Each line below containing the word "rank" needs to be shown.

(Items listed in a dataset)
------------------------

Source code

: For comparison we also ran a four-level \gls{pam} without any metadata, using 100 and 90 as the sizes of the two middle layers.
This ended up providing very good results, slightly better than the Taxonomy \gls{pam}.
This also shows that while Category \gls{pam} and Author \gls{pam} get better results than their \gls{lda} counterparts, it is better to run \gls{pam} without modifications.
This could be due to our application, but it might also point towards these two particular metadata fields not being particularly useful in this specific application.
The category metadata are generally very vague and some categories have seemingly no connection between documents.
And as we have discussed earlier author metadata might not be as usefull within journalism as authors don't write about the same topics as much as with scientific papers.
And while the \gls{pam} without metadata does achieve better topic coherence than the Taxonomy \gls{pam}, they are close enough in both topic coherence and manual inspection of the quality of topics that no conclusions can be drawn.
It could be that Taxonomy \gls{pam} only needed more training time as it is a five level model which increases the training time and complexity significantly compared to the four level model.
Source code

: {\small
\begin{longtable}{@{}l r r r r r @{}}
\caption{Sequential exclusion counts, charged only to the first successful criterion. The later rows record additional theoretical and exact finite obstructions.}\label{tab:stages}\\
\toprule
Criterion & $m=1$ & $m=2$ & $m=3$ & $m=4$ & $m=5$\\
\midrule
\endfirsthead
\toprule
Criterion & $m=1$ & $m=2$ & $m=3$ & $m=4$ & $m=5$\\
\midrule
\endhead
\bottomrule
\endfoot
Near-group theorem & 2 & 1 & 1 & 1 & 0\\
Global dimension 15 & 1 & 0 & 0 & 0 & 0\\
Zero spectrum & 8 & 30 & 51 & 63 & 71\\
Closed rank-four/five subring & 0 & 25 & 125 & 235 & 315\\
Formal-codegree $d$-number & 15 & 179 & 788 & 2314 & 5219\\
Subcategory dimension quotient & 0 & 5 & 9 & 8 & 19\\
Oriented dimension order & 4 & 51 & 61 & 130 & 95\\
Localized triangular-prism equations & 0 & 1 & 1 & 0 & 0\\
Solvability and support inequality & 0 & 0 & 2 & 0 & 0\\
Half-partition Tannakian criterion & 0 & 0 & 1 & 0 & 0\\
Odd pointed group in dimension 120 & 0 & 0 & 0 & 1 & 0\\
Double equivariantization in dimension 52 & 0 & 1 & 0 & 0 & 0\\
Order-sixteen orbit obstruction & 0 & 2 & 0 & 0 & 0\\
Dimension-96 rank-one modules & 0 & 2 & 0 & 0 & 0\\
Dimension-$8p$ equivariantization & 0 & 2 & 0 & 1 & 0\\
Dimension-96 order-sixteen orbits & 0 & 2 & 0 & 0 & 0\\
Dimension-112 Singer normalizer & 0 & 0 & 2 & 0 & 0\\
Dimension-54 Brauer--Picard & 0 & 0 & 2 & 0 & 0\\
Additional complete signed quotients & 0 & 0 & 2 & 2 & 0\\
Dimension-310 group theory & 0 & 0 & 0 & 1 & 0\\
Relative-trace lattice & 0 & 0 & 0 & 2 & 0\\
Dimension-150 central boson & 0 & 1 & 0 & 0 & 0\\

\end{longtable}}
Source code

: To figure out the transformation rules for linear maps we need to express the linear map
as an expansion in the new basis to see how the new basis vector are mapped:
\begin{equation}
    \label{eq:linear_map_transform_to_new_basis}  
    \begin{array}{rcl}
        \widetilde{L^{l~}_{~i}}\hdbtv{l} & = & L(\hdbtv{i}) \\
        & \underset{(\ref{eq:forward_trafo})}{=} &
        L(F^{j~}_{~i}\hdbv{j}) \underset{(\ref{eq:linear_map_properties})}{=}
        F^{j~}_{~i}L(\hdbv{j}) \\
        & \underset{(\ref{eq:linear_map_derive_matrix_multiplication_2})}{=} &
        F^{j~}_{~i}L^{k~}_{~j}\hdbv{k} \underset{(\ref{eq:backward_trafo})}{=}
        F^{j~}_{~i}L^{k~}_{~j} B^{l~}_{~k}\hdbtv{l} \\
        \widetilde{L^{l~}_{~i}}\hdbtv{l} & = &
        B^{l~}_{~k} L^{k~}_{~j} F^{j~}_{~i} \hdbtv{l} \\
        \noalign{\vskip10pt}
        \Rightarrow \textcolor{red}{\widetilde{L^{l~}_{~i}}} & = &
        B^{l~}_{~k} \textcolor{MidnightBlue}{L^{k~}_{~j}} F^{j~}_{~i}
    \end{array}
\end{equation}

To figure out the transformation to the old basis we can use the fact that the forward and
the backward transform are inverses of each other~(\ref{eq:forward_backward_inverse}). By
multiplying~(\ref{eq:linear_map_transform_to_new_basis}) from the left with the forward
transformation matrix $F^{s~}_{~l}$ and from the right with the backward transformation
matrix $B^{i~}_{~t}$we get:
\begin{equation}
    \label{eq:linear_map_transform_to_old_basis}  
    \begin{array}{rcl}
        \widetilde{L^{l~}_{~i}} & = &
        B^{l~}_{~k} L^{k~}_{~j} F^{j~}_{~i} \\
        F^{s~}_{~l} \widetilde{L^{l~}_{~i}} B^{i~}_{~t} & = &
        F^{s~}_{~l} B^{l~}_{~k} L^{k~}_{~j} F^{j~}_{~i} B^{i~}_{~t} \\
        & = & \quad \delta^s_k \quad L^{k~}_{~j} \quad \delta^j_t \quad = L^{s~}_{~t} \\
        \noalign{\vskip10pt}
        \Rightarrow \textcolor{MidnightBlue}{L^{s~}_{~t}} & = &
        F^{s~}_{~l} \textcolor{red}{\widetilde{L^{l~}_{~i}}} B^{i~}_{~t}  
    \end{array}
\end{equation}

------------------------

# Answer to this exercise:
Closed rank-four/five subring & 0 & 25 & 125 & 235 & 315\\
Dimension-96 rank-one modules & 0 & 2 & 0 & 0 & 0\\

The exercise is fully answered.